Den Sommer über verkehrt auf der Krebsbachtalstrecke ein besonderer Ersatzverkehr – MdL Gudula Achterberg ist mit ihrem MdL Kollegen Hermann Katzenstein mitgefahren
Zug ersetzt Busse – Ersatzverkehr mal umgekehrt
Hermann Katzenstein MdL (Wahlkreis Sinsheim) und Gudula Achterberg MdL (Wahlkreis Heilbronn) sind als Landtagsabgeordnete Kolleg*innen im Verkehrs-Arbeitskreis und -Ausschuss des Landtags. Mitten im August treffen sie sich zu einer besonderen Fahrt auf der Krebsbachtalbahn. Dort verkehren üblicherweise an den Wochenenden im Sommerhalbjahr die Museumszüge des Fördervereins Krebsbachtal e.V. Nachdem im August die Landesstraße zwischen Waibstadt-Bernau und Neckarbischofsheim gesperrt ist und auch keine Busse verkehren können, hat das Land nun einen Zug-Ersatzverkehr bestellt. Anlieger oder Autofahrer*innen entlang der Strecke von Neckarbischofsheim Nord (Rhein-Neckar-Kreis) über Helmhof, Untergimpern, Obergimpern und Siegelsbach (Landkreis Heilbronn) reiben sich verwundert die Augen, wenn ihnen hier nun an Werktagen der schicke weiß-gelbe Regio Shuttle der SWEG mit dem bewegt-Logo begegnet.

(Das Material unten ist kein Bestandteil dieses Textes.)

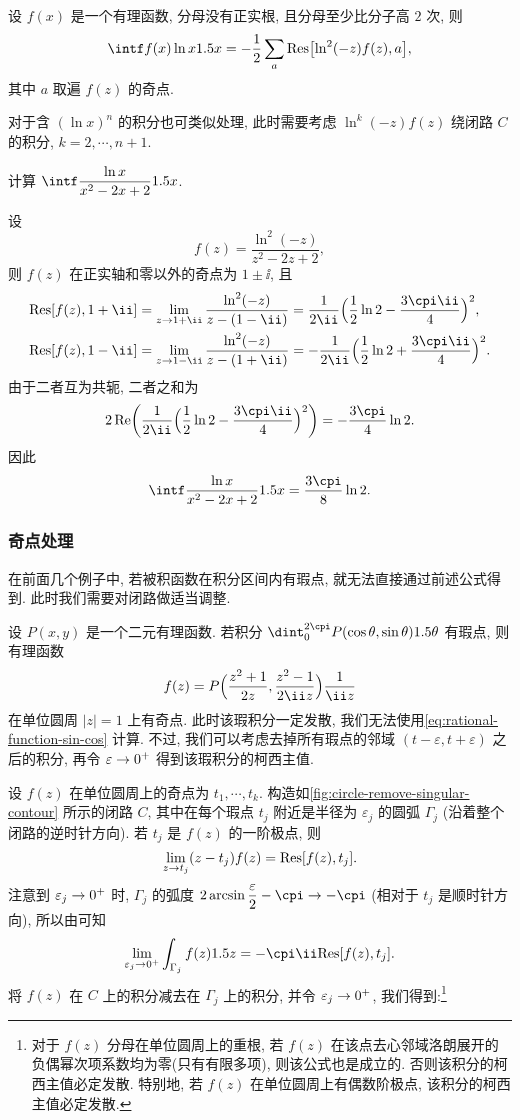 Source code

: \begin{theorem}
  \label{thm:integral-ln}
  设 $f(x)$ 是一个有理函数, 分母没有正实根, 且分母至少比分子高 $2$ 次, 则
  \[
    \intf f(x)\ln x\d x
    =-\frac12 \sum_a \Res\bigl[\ln^2(-z)f(z),a\bigr],
  \]
  其中 $a$ 取遍 $f(z)$ 的奇点.
\end{theorem}
对于含 $(\ln x)^n$ 的积分也可类似处理, 此时需要考虑 $\ln^k(-z)f(z)$ 绕闭路 $C$ 的积分, $k=2,\cdots,n+1$.

\begin{exercise}
  计算 $\intf\dfrac{\ln x}{x^2-2x+2}\d x$.
\end{exercise}


\begin{solution}
  设
  \[
    f(z)=\frac{\ln^2(-z)}{z^2-2z+2},
  \]
  则 $f(z)$ 在正实轴和零以外的奇点为 $1\pm\ii$,
  且
  \begin{align*}
     \Res[f(z),1+\ii]&
    =\lim_{z\ra 1+\ii}\frac{\ln^2(-z)}{z-(1-\ii)}
    =\frac1{2\ii}\Bigl(\frac12\ln2-\frac{3\cpi\ii}4\Bigr)^2,
    \\
     \Res[f(z),1-\ii]&
    =\lim_{z\ra 1-\ii}\frac{\ln^2(-z)}{z-(1+\ii)}
    =-\frac1{2\ii}\Bigl(\frac12\ln2+\frac{3\cpi\ii}4\Bigr)^2.
  \end{align*}
  由于二者互为共轭, 二者之和为 
  \[
    2\Re\biggl(\frac1{2\ii}\Bigl(\frac12\ln2-\frac{3\cpi\ii}4\Bigr)^2\biggr)
    =-\frac{3\cpi}4\ln2.
  \]
  因此
  \[
    \intf\dfrac{\ln x}{x^2-2x+2}\d x=\frac{3\cpi}8\ln2.
  \]
\end{solution}


\subsubsection{奇点处理\optional}
在前面几个例子中, 若被积函数在积分区间内有瑕点, 就无法直接通过前述公式得到.
此时我们需要对闭路做适当调整.

设 $P(x,y)$ 是一个二元有理函数.
若积分 $\dint_0^{2\cpi} P(\cos\theta,\sin\theta)\d\theta$ 有瑕点, 则有理函数
\[
  f(z)=P\Bigl(\frac{z^2+1}{2z},\frac{z^2-1}{2\ii z}\Bigr)\frac1{\ii z}
\]
在单位圆周 $|z|=1$ 上有奇点.
此时该瑕积分一定发散, 我们无法使用\eqref{eq:rational-function-sin-cos} 计算.
不过, 我们可以考虑去掉所有瑕点的邻域 $(t-\varepsilon,t+\varepsilon)$ 之后的积分, 再令 $\varepsilon\rightarrow 0^+$ 得到该瑕积分的柯西主值.

设 $f(z)$ 在单位圆周上的奇点为 $t_1,\cdots,t_k$.
构造如\ref{fig:circle-remove-singular-contour} 所示的闭路 $C$, 其中在每个瑕点 $t_j$ 附近是半径为 $\varepsilon_j$ 的圆弧 $\Gamma_j$ (沿着整个闭路的逆时针方向).
若 $t_j$ 是 $f(z)$ 的一阶极点, 则
\[
  \lim_{z\rightarrow t_j} (z-t_j)f(z)={\mathrm{Res}}[f(z),t_j].
\]
注意到 $\varepsilon_j\rightarrow 0^+$ 时, $\Gamma_j$ 的弧度 $2\arcsin\dfrac\varepsilon2-\cpi\ra -\cpi$ (相对于 $t_j$ 是顺时针方向), 所以由\thmsa 可知
\[
  \lim_{\varepsilon_j\ra 0^+}\int_{\Gamma_j}f(z)\d z
  =-\cpi\ii\Res[f(z),t_j].
\]
将 $f(z)$ 在 $C$ 上的积分减去在 $\Gamma_j$ 上的积分, 并令 $\varepsilon_j\rightarrow 0^+$, 我们得到:\footnote{
  对于 $f(z)$ 分母在单位圆周上的重根, 若 $f(z)$ 在该点去心邻域洛朗展开的负偶幂次项系数均为零(只有有限多项), 则该公式也是成立的.
  否则该积分的柯西主值必定发散.
  特别地, 若 $f(z)$ 在单位圆周上有偶数阶极点, 该积分的柯西主值必定发散.
}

„Üblicherweise ersetzen Busse ausfallende Züge“, sagt Bahnfan Katzenstein, der die Strecke gut kennt und sich für diese Lösung eingesetzt hat, „jetzt ist es umgekehrt.“
Für MdL Gudula Achterberg ein guter Grund, diesen Sonderfall zu besichtigen: „Das ist außergewöhnlich, dass Ersatzverkehr über die Schiene abgewickelt werden kann“, sagt die Sprecherin für Straßen der Grünen Landtagsfraktion. „So etwas habe ich bisher weder gehört noch gesehen.“ Angetan ist sie von der schönen Strecke, auf der Lokführer Frank von Meißner (Geschäftsführer der Regionenbahn GmBH) sich umsichtig und hupend an einige unübersichtliche Bahnübergänge herantastet.
Selten ist so ein Ersatzverkehr auch für Jürgen Heß vom Verkehrsforum 2000. Er ist mit den Abgeordneten unterwegs und einer der Initiatoren des Ausflugsverkehrs auf der Strecke, hat ihn 2010 mit aus der Taufe gehoben. Jetzt freut er sich, dass das Land sich der Reaktivierung der Strecke angenommen hat. Sie soll elektrifiziert werden und auf einem neuen Schienenstrang von Obergimpern bis Bad-Rappenau-Babstadt Anschluss an das Heilbronner Stadtbahnnetz bekommen. Mit einem entsprechenden Beschluss hat die Stadt Bad Rappenau Ende 2022 hierfür den Weg geebnet. Die Albtal-Verkehrsgesellschaft (AVG) hat im Frühjahr 2024 die Krebsbachtalstrecke erworben. „Die Zeichen stehen gut, dass in ein paar Jahren hier wieder regelmäßig Züge fahren“, meint Hermann Katzenstein. Bis zum Ende der Sommerferien können sich die Menschen entlang der Krebsbachtalbahn mit dem modernen Regio Shuttle-Zug anfreunden.